• **INSTRUCTIONS TO FOLLOW**:
Among the entries below, how many lines hold "Alteração"? Reply with the number only.

• **Stored data entries**:
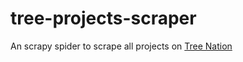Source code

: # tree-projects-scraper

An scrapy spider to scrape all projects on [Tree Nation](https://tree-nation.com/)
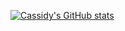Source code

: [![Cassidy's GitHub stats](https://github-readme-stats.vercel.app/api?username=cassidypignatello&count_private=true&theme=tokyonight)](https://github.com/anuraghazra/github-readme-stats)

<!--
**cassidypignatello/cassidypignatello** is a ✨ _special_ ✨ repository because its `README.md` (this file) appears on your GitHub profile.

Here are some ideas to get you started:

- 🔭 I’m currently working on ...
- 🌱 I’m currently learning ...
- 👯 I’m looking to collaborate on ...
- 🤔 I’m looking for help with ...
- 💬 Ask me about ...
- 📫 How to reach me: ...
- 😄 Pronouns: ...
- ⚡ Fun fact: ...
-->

* * *

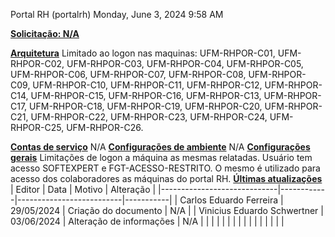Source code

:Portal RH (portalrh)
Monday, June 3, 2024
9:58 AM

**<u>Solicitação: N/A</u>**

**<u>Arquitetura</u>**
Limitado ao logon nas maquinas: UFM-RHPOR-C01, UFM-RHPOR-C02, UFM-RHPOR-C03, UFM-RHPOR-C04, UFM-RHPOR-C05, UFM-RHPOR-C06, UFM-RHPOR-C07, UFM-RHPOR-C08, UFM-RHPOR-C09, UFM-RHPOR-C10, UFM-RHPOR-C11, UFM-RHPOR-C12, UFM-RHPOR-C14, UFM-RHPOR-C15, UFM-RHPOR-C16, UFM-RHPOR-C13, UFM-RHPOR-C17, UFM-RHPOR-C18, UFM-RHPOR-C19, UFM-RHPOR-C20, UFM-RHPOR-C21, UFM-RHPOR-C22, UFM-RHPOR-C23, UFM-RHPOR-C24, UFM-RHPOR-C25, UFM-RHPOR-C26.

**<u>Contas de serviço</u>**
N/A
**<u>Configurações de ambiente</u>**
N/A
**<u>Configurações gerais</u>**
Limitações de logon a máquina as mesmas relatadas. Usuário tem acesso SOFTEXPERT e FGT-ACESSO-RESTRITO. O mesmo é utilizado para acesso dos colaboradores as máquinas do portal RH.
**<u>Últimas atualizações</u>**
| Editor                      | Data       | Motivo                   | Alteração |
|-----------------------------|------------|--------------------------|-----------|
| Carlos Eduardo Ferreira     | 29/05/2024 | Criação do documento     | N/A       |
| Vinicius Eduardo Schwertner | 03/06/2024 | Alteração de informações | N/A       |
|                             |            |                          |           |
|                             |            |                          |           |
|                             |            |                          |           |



• **OUTPUT OF THE TASK**:
2